理工学研究科2年の大竹智之さんが、Induced CD with foldamers with 2,2’-binaphthalenes as a chromogenic spacersについて研究発表を行いました。

現在用いられている医薬品の多くは鏡像異性体を有する化合物からなるものが多く、これら鏡像異性体はサリドマイド事件に代表されるように人体への影響が異なります。そのため、これらの純度を測定することは非常に重要ですが、現状の測定方法では金銭及び時間的なコストが高く、より効率的な方法が求められています。

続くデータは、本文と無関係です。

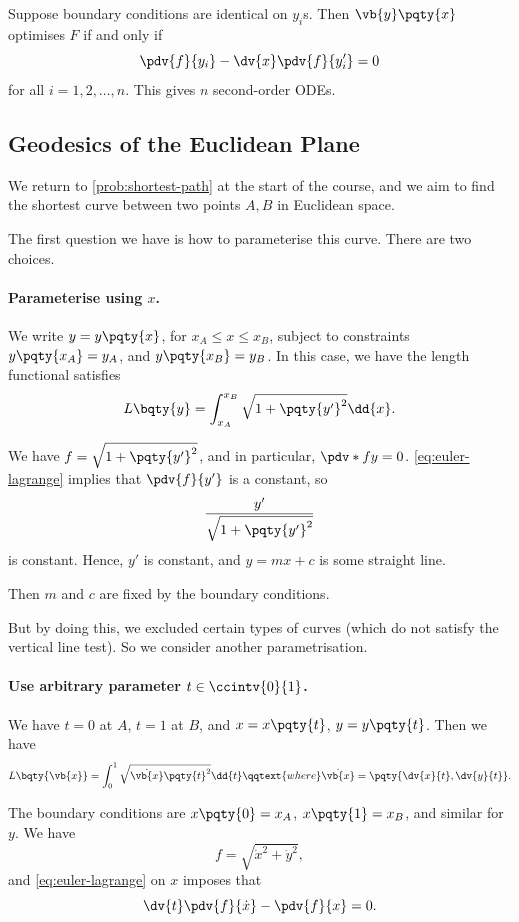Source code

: Suppose boundary conditions are identical on \(y_i\)s. Then \(\vb{y} \pqty{x}\) optimises \(F\) if and only if
\[
    \pdv{f}{y_i} - \dv{x} \pdv{f}{y_i'} = 0
\]
for all \(i = 1, 2, \ldots, n\). This gives \(n\) second-order ODEs.

\subsection{Geodesics of the Euclidean Plane}

We return to \autoref{prob:shortest-path} at the start of the course, and we aim to find the shortest curve between two points \(A, B\) in Euclidean space.

The first question we have is how to parameterise this curve. There are two choices.

\paragraph{Parameterise using \(x\).} We write \(y = y\pqty{x}\), for \(x_A \leq x \leq x_B\), subject to constraints \(y\pqty{x_A} = y_A\), and \(y\pqty{x_B} = y_B\). In this case, we have the length functional satisfies
    \[
        L\bqty{y} = \int_{x_A}^{x_B} \sqrt{1 + \pqty{y'}^2} \dd{x}.
    \]

    We have \(f = \sqrt{1 + \pqty{y'}^2}\), and in particular, \(\pdv*{f}{y} = 0\). \eqref{eq:euler-lagrange} implies that \(\pdv{f}{y'}\) is a constant, so
    \[
        \frac{y'}{\sqrt{1 + \pqty{y'}^2}}
    \]
    is constant. Hence, \(y'\) is constant, and \(y = mx + c\) is some straight line.

    Then \(m\) and \(c\) are fixed by the boundary conditions.

But by doing this, we excluded certain types of curves (which do not satisfy the vertical line test). So we consider another parametrisation.

\paragraph{Use arbitrary parameter \(t \in \ccintv{0}{1}\).} We have \(t = 0\) at \(A\), \(t = 1\) at \(B\), and \(x = x\pqty{t}\), \(y = y\pqty{t}\). Then we have
\[
    L\bqty{\vb{x}} = \int_{0}^{1} \sqrt{\dot{\vb{x}}\pqty{t}^2} \dd{t} \qqtext{where} \dot{\vb{x}} = \pqty{\dv{x}{t}, \dv{y}{t}}.
\]

The boundary conditions are \(x\pqty{0} = x_A\), \(x\pqty{1} = x_B\), and similar for \(y\). We have
\[
    f = \sqrt{\dot{x}^2 + \dot{y}^2},
\]
and \eqref{eq:euler-lagrange} on \(x\) imposes that
\[
    \dv{t} \pdv{f}{\dot{x}} - \pdv{f}{x} = 0.
\]

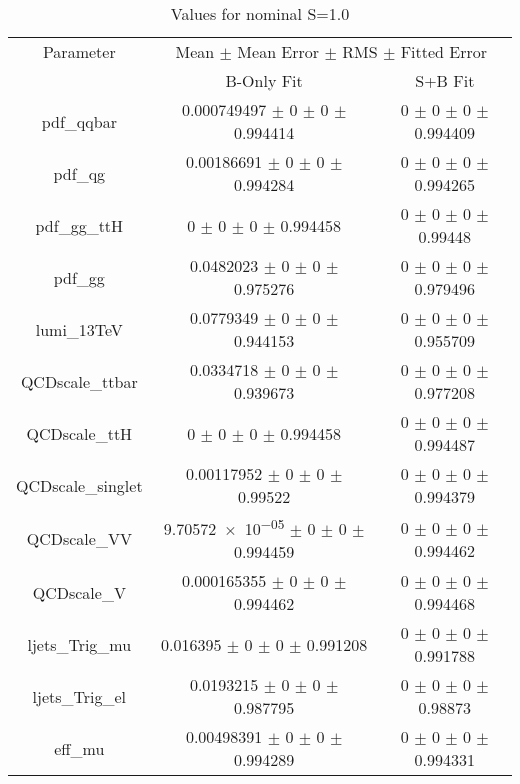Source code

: \begin{table}
\centering
\caption{Values for nominal S=1.0}
\begin{tabular}{ccc}
\toprule
Parameter & \multicolumn{2}{c}{Mean $\pm$ Mean Error $\pm$ RMS $\pm$ Fitted Error}\\
 & B-Only Fit & S+B Fit\\
\midrule
pdf\_qqbar & \num{0.000749497} $\pm$ \num{0} $\pm$ \num{0} $\pm$ \num{0.994414} & \num{0} $\pm$ \num{0} $\pm$ \num{0} $\pm$ \num{0.994409}\\
pdf\_qg & \num{0.00186691} $\pm$ \num{0} $\pm$ \num{0} $\pm$ \num{0.994284} & \num{0} $\pm$ \num{0} $\pm$ \num{0} $\pm$ \num{0.994265}\\
pdf\_gg\_ttH & \num{0} $\pm$ \num{0} $\pm$ \num{0} $\pm$ \num{0.994458} & \num{0} $\pm$ \num{0} $\pm$ \num{0} $\pm$ \num{0.99448}\\
pdf\_gg & \num{0.0482023} $\pm$ \num{0} $\pm$ \num{0} $\pm$ \num{0.975276} & \num{0} $\pm$ \num{0} $\pm$ \num{0} $\pm$ \num{0.979496}\\
lumi\_13TeV & \num{0.0779349} $\pm$ \num{0} $\pm$ \num{0} $\pm$ \num{0.944153} & \num{0} $\pm$ \num{0} $\pm$ \num{0} $\pm$ \num{0.955709}\\
QCDscale\_ttbar & \num{0.0334718} $\pm$ \num{0} $\pm$ \num{0} $\pm$ \num{0.939673} & \num{0} $\pm$ \num{0} $\pm$ \num{0} $\pm$ \num{0.977208}\\
QCDscale\_ttH & \num{0} $\pm$ \num{0} $\pm$ \num{0} $\pm$ \num{0.994458} & \num{0} $\pm$ \num{0} $\pm$ \num{0} $\pm$ \num{0.994487}\\
QCDscale\_singlet & \num{0.00117952} $\pm$ \num{0} $\pm$ \num{0} $\pm$ \num{0.99522} & \num{0} $\pm$ \num{0} $\pm$ \num{0} $\pm$ \num{0.994379}\\
QCDscale\_VV & \num{9.70572e-05} $\pm$ \num{0} $\pm$ \num{0} $\pm$ \num{0.994459} & \num{0} $\pm$ \num{0} $\pm$ \num{0} $\pm$ \num{0.994462}\\
QCDscale\_V & \num{0.000165355} $\pm$ \num{0} $\pm$ \num{0} $\pm$ \num{0.994462} & \num{0} $\pm$ \num{0} $\pm$ \num{0} $\pm$ \num{0.994468}\\
ljets\_Trig\_mu & \num{0.016395} $\pm$ \num{0} $\pm$ \num{0} $\pm$ \num{0.991208} & \num{0} $\pm$ \num{0} $\pm$ \num{0} $\pm$ \num{0.991788}\\
ljets\_Trig\_el & \num{0.0193215} $\pm$ \num{0} $\pm$ \num{0} $\pm$ \num{0.987795} & \num{0} $\pm$ \num{0} $\pm$ \num{0} $\pm$ \num{0.98873}\\
eff\_mu & \num{0.00498391} $\pm$ \num{0} $\pm$ \num{0} $\pm$ \num{0.994289} & \num{0} $\pm$ \num{0} $\pm$ \num{0} $\pm$ \num{0.994331}\\

\end{tabular}
\end{table}
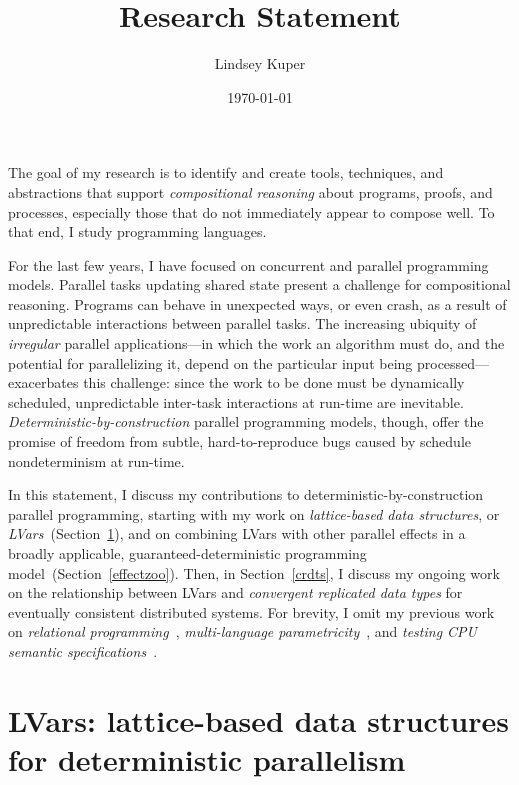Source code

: \documentclass{article}
\def\name{Lindsey Kuper}
\begin{document}
\title{Research Statement}

\author{\name}

\date{\today}

\maketitle

\noindent 
The goal of my research is to identify and create tools, techniques,
and abstractions that support \emph{compositional reasoning} about
programs, proofs, and processes, especially those that do not
immediately appear to compose well.  To that end, I study programming
languages.

For the last few years, I have focused on concurrent and parallel
programming models.  Parallel tasks updating shared state present a
challenge for compositional reasoning. Programs can behave in
unexpected ways, or even crash, as a result of unpredictable
interactions between parallel tasks.  The increasing ubiquity of
\emph{irregular} parallel applications---in which the work an
algorithm must do, and the potential for parallelizing it, depend on
the particular input being processed---exacerbates this challenge:
since the work to be done must be dynamically scheduled, unpredictable
inter-task interactions at run-time are inevitable.
\emph{Deterministic-by-construction} parallel programming models,
though, offer the promise of freedom from subtle, hard-to-reproduce
bugs caused by schedule nondeterminism at run-time.

In this statement, I discuss my contributions to
deterministic-by-construction parallel programming, starting with my
work on \emph{lattice-based data structures}, or
\emph{LVars}~(Section~\ref{lvars}), and on combining LVars with other
parallel effects in a broadly applicable, guaranteed-deterministic
programming model~(Section~\ref{effectzoo}).  Then, in
Section~\ref{crdts}, I discuss my ongoing work on the relationship
between LVars and \emph{convergent replicated data types} for
eventually consistent distributed systems.  For brevity, I omit my
previous work on \emph{relational programming}~\cite{lambdae},
\emph{multi-language parametricity}~\cite{multilang-talk}, and
\emph{testing CPU semantic specifications}~\cite{tsl-tr}.

\section{LVars: lattice-based data structures for deterministic parallelism}\label{lvars}
\end{document}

そこで、効率的に鏡像異性体を見分けることのできる光センシングに目を付けました。光センシングでは化合物が光を吸収する部位(発色団)を有する必要がありますが、発色団を持たないターゲットにも応用するため、本研究では溶液中で自発的にターゲットとなる分子をらせん状に巻きつくような形で捕捉する発色団を設計、合成しました。このとき、らせんは右巻きと左巻きで鏡像異性体の関係となり、ターゲットの鏡像異性体に対してそれぞれ逆巻きのらせんで捕捉します。実際に鏡像異性体を有するアミノ酸をターゲットとして今回の化合物を用いたところそれぞれの鏡像異性体を容易に認識できることが示されました。これらの内容について環太平洋学会2025の国際学会で口頭発表を行わせていただきました。

※この活動に対し、山形大学校友会 令和7年度事業「大学院理工学研究科博士課程学生研究発表奨励事業」による支援を行っております。